We should constantly ask “can we get away with not doing that?” and answer honestly. The sneakiest of assumptions are “accepted best practices”. It’s important to understand the motivations behind them and validate whether they apply to our situation. Questioning everything all the time is certainly tedious, but not as tedious as undoing work we didn’t need or constantly paying the tax for it.
The flip side to this is adapting immediately when an assumption is proven wrong. Continuing down a road we know is based on a false assumption, likely because we’ve already invested so much, is only digging us deeper into the hole.
Knowing this leads us to the next principle:
5. Defer and minimise commitment
The best choice is one not made.
If nothing forces us to make a choice, let’s wait and make it later. Or never! (e.g. “Which database should I use? Actually, files or in-memory storage will be just fine”). When we have to make a choice, we should go with one that leaves as many escape routes open as possible, and be prepared to change our mind quickly when evidence shows we were wrong. We should always think of our way out of a choice.
6. Buy small
Avoid the lure of large feature sets.
When we decide a piece of functionality is not bespoke enough to warrant a custom build, we should prefer getting small, precise tools which deliver this functionality and nothing else, over a large, complex tool, which also gives us many other things we don’t currently need. We should prefer assembling together a number of small tools over-relying on one huge one.

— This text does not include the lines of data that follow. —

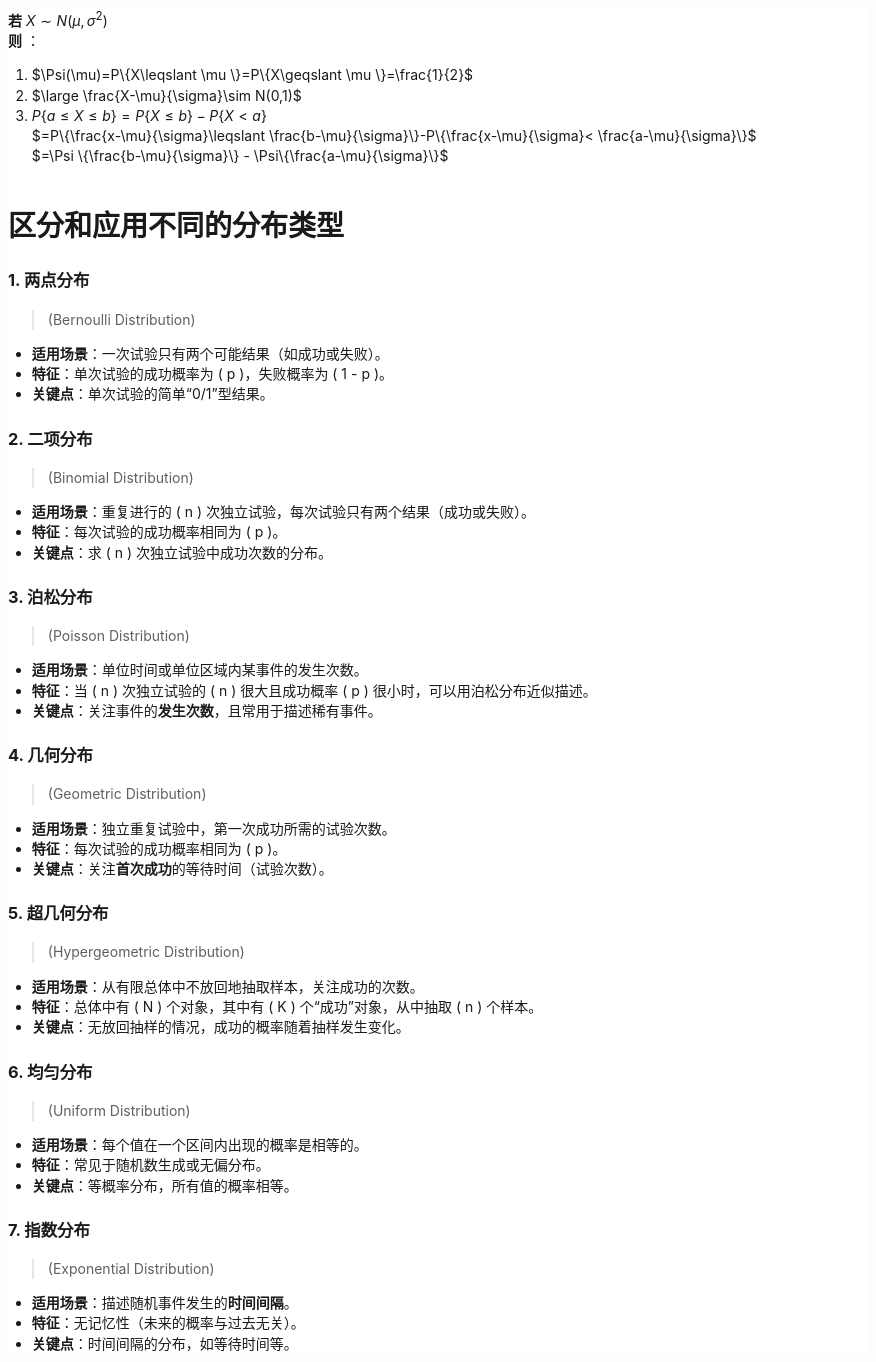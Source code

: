 **若** $X\sim N(\mu,\sigma^2)$  
**则** ：
1. $\Psi(\mu)=P\{X\leqslant \mu \}=P\{X\geqslant \mu \}=\frac{1}{2}$   
2. $\large \frac{X-\mu}{\sigma}\sim N(0,1)$  
3. $P\{a\leqslant X\leqslant b \}=P\{X\leqslant b\}-P\{X<a\}$  
   $=P\{\frac{x-\mu}{\sigma}\leqslant \frac{b-\mu}{\sigma}\}-P\{\frac{x-\mu}{\sigma}< \frac{a-\mu}{\sigma}\}$  
   $=\Psi \{\frac{b-\mu}{\sigma}\} - \Psi\{\frac{a-\mu}{\sigma}\}$  

# 区分和应用不同的分布类型

### 1. 两点分布 
>(Bernoulli Distribution) 
   - **适用场景**：一次试验只有两个可能结果（如成功或失败）。
   - **特征**：单次试验的成功概率为 \( p \)，失败概率为 \( 1 - p \)。
   - **关键点**：单次试验的简单“0/1”型结果。

### 2. 二项分布 
> (Binomial Distribution) 
   - **适用场景**：重复进行的 \( n \) 次独立试验，每次试验只有两个结果（成功或失败）。
   - **特征**：每次试验的成功概率相同为 \( p \)。
   - **关键点**：求 \( n \) 次独立试验中成功次数的分布。

### 3. 泊松分布 
> (Poisson Distribution)
   - **适用场景**：单位时间或单位区域内某事件的发生次数。
   - **特征**：当 \( n \) 次独立试验的 \( n \) 很大且成功概率 \( p \) 很小时，可以用泊松分布近似描述。
   - **关键点**：关注事件的**发生次数**，且常用于描述稀有事件。

### 4. 几何分布 
> (Geometric Distribution)  
   - **适用场景**：独立重复试验中，第一次成功所需的试验次数。
   - **特征**：每次试验的成功概率相同为 \( p \)。
   - **关键点**：关注**首次成功**的等待时间（试验次数）。

### 5. 超几何分布 
> (Hypergeometric Distribution)  
   - **适用场景**：从有限总体中不放回地抽取样本，关注成功的次数。
   - **特征**：总体中有 \( N \) 个对象，其中有 \( K \) 个“成功”对象，从中抽取 \( n \) 个样本。
   - **关键点**：无放回抽样的情况，成功的概率随着抽样发生变化。

### 6. 均匀分布  
>  (Uniform Distribution)  
   - **适用场景**：每个值在一个区间内出现的概率是相等的。
   - **特征**：常见于随机数生成或无偏分布。
   - **关键点**：等概率分布，所有值的概率相等。

### 7. 指数分布  
> (Exponential Distribution)  
   - **适用场景**：描述随机事件发生的**时间间隔**。
   - **特征**：无记忆性（未来的概率与过去无关）。
   - **关键点**：时间间隔的分布，如等待时间等。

After all, we will be responsible for all the choices which the designers of that tool made for us.
7. Minimise long-term maintenance cost
With all other things being equal, look at maintenance cost, especially in ongoing developer effort.
This is the reason people go for software as a service and cloud infrastructure. Only considering this after the previous principles is important, because we need to take into account everything that comes with the hosted service. Sometimes it is better to go with a simpler solution, even if it means maintaining it ourselves.

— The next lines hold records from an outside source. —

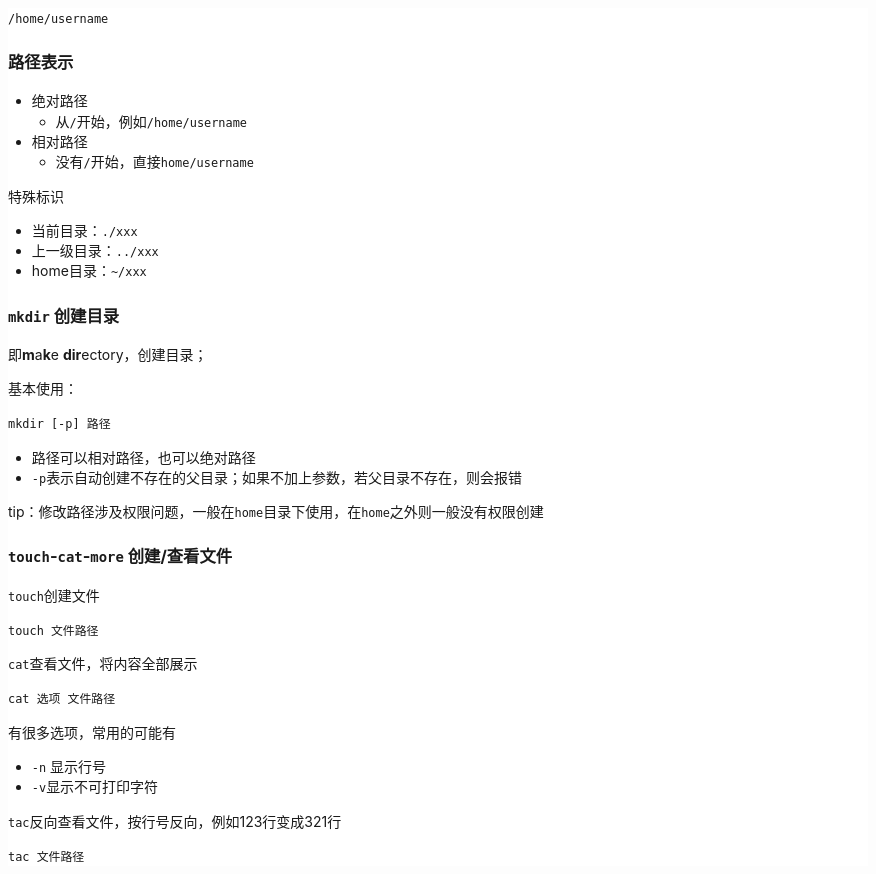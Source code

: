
 ```
/home/username
```



### 路径表示

- 绝对路径
  - 从`/`开始，例如`/home/username`
- 相对路径
  - 没有`/`开始，直接`home/username`

特殊标识

- 当前目录：`./xxx`
- 上一级目录：`../xxx`
- home目录：`~/xxx`



### `mkdir` 创建目录

即**m**a**k**e **dir**ectory，创建目录；

基本使用：

```
mkdir [-p] 路径
```

- 路径可以相对路径，也可以绝对路径
- `-p`表示自动创建不存在的父目录；如果不加上参数，若父目录不存在，则会报错

tip：修改路径涉及权限问题，一般在`home`目录下使用，在`home`之外则一般没有权限创建



### `touch`-`cat`-`more` 创建/查看文件

`touch`创建文件

```
touch 文件路径
```



`cat`查看文件，将内容全部展示

```
cat 选项 文件路径
```

有很多选项，常用的可能有

- `-n` 显示行号
- `-v`显示不可打印字符

`tac`反向查看文件，按行号反向，例如123行变成321行

```
tac 文件路径
```
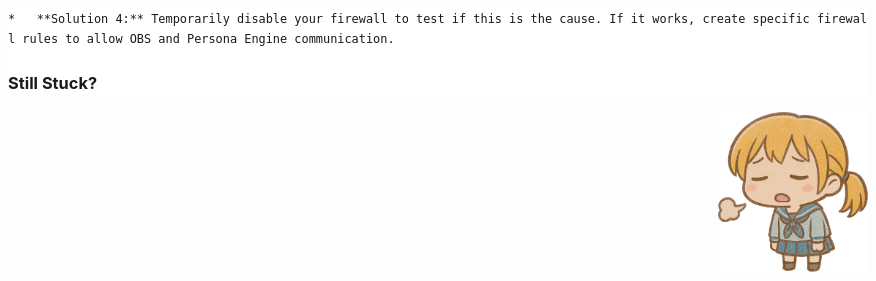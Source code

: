    *   **Solution 4:** Temporarily disable your firewall to test if this is the cause. If it works, create specific firewall rules to allow OBS and Persona Engine communication.

### Still Stuck?

<img src="assets/mascot_sigh.png" alt="Mascot Giving Up" width="150" align="right">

8. Prefer open source software
Lean towards open source software with good community support over commercial software with paid support.
This is somewhat counter-intuitive, but it has everything to do with complexity and choice again. It’s better to see into the 3rd party software we use, because it lets us self-serve in solving issues. Community support and documentation for popular tools is typically better than a vendor one, simply because there are more people investing effort into it. Lastly, there’s already enough pressure on our choices, adding contractual obligations on top is the last thing we need, and picking a technology because “we already have a contract with the vendor” is probably top of the list of bad motivations.

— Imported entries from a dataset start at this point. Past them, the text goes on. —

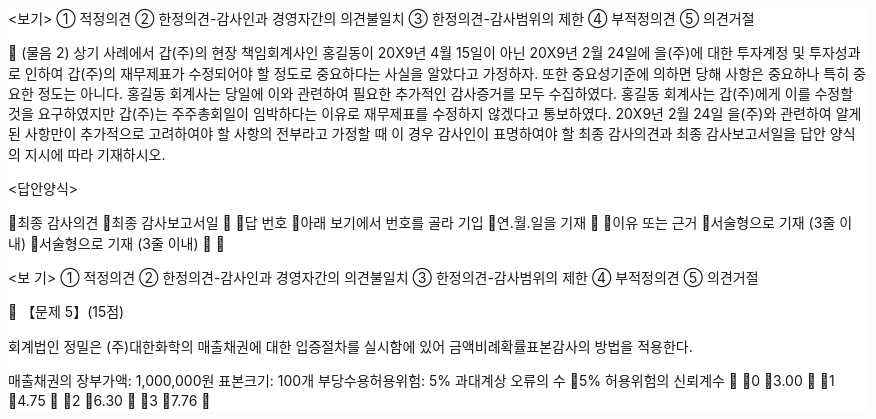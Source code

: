 <보기>
① 적정의견
② 한정의견-감사인과 경영자간의 의견불일치
③ 한정의견-감사범위의 제한
④ 부적정의견
⑤ 의견거절


(물음 2) 상기 사례에서 갑(주)의 현장 책임회계사인 홍길동이 20X9년 4월 15일이 아닌 20X9년 2월 24일에 을(주)에 대한 투자계정 및 투자성과로 인하여 갑(주)의 재무제표가 수정되어야 할 정도로 중요하다는 사실을 알았다고 가정하자. 또한 중요성기준에 의하면 당해 사항은 중요하나 특히 중요한 정도는 아니다. 홍길동 회계사는 당일에 이와 관련하여 필요한 추가적인 감사증거를 모두 수집하였다. 홍길동 회계사는 갑(주)에게 이를 수정할 것을 요구하였지만 갑(주)는 주주총회일이 임박하다는 이유로 재무제표를 수정하지 않겠다고 통보하였다. 20X9년 2월 24일 을(주)와 관련하여 알게 된 사항만이 추가적으로 고려하여야 할 사항의 전부라고 가정할 때 이 경우 감사인이 표명하여야 할 최종 감사의견과 최종 감사보고서일을  답안 양식의 지시에 따라 기재하시오. 


<답안양식> 

최종 감사의견
최종 감사보고서일

답 번호
아래 보기에서 
번호를 골라 기입
연.월.일을 기재

이유 또는 근거
서술형으로 기재
(3줄 이내)
서술형으로 기재
(3줄 이내)





<보 기>
① 적정의견
② 한정의견-감사인과 경영자간의 의견불일치
③ 한정의견-감사범위의 제한
④ 부적정의견
⑤ 의견거절

 

【문제 5】(15점)

회계법인 정밀은 (주)대한화학의 매출채권에 대한 입증절차를 실시함에 있어 금액비례확률표본감사의 방법을 적용한다. 

매출채권의 장부가액: 1,000,000원
표본크기: 100개
부당수용허용위험: 5%
과대계상
오류의 수
5% 허용위험의 
신뢰계수

0
3.00

1
4.75

2
6.30

3
7.76


You probably noticed a lot of these overlap and say the same thing in different ways. The main motivation behind all of them is the understanding that making the wrong choice is inevitable.
We’re making a choice for the future. A future we don’t know, typically affected by an environment we can’t predict. Even when product requirements are clear as day and a roadmap stretches out for two years, there is no guarantee that it will actually stay that way. Management changes, market changes, our users change.
The motivation behind all of this is acceptance of the fact we’re wrong. It’s so much more likely that our understanding of the situation is incorrect, that the basis of all decisions should be the assumption that we are wrong. What’s worse, we don’t know how exactly we are wrong and we will learn that at a later date, at which point we will need to adapt.
Assuming our understanding increases as time passes, the underlying motivations are:
- Not making a choice is better than making one
- Making a choice later is better than making one now
- A conscious choice is better than an implicit one you’re sleepwalking into
I think this is the same motivation that is behind the Lean and Agile schools of thought - optimising for course correction, not perfect planning.